I’m thinking that this calculation happens right in VTA/SNc, with Reward coming from the hypothalamus (or maybe from a different part of the brainstem, I forget), and Reward Prediction coming from somewhere in agranular prefrontal cortex (or neighboring agranular insular cortex or agranular cingulate cortex) (I expect the signal comes to VTA/SNc both directly from agranular prefrontal cortex, and indirectly via ventral striatum or ventral pallidum).
To be clear, that’s my guess. I haven’t looked deeply into the literature on what’s connected to what and with what neurotransmitter etc. Please chime in if you know anything.

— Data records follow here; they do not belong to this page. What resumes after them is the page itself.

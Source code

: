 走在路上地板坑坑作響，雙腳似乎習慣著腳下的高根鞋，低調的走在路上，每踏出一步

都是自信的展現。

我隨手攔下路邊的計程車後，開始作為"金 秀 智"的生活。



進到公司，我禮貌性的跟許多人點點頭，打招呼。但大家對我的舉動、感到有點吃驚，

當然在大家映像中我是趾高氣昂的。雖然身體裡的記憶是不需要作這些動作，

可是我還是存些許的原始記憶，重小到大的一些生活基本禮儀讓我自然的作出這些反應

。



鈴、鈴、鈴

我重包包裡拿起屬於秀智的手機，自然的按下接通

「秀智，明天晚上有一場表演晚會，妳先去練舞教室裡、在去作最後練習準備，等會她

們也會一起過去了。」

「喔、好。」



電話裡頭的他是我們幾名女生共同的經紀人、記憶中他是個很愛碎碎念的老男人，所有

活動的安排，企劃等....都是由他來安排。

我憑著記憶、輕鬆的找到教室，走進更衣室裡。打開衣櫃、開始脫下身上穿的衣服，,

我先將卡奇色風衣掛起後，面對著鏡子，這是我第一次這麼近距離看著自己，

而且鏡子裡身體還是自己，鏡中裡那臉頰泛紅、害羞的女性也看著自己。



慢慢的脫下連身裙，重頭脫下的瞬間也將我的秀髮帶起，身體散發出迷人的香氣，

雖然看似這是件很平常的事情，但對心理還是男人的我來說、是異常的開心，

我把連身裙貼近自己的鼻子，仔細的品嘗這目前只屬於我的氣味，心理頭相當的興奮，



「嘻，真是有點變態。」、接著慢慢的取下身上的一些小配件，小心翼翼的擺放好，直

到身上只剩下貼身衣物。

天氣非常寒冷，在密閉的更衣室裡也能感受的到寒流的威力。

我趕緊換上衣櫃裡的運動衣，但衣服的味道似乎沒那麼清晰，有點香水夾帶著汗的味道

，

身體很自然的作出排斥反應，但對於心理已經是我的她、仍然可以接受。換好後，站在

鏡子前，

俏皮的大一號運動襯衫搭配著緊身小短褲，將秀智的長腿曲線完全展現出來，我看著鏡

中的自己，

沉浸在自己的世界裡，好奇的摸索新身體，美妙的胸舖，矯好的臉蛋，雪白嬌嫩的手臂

I can’t currently imagine any good (evolutionarily adaptive) reason for a cortical region to directly calculate an RL reward for a different cortical region. Can you think of a story like that?
My thinking was that the reward signal is calculated by the globus pallidus. The GP has two parts which inhibit each other, allowing it to subtract positive & negative rewards to find the net balance of the reward. Dendrites in the GP are unique: the dendrites are almost entirely covered with synapses, and presynaptic axons can run alongside a dendrite and make many synaptic connections to a single dendrite. This would allow it the assign a “weight” to the connection by varying the number of synapses.
So that arbitrary societal goals can be inscribed into the new child’s mind. The way I see it is the higher areas might have mental models of other social agents, and may infer or learn their goals and use those as basis for reward signals.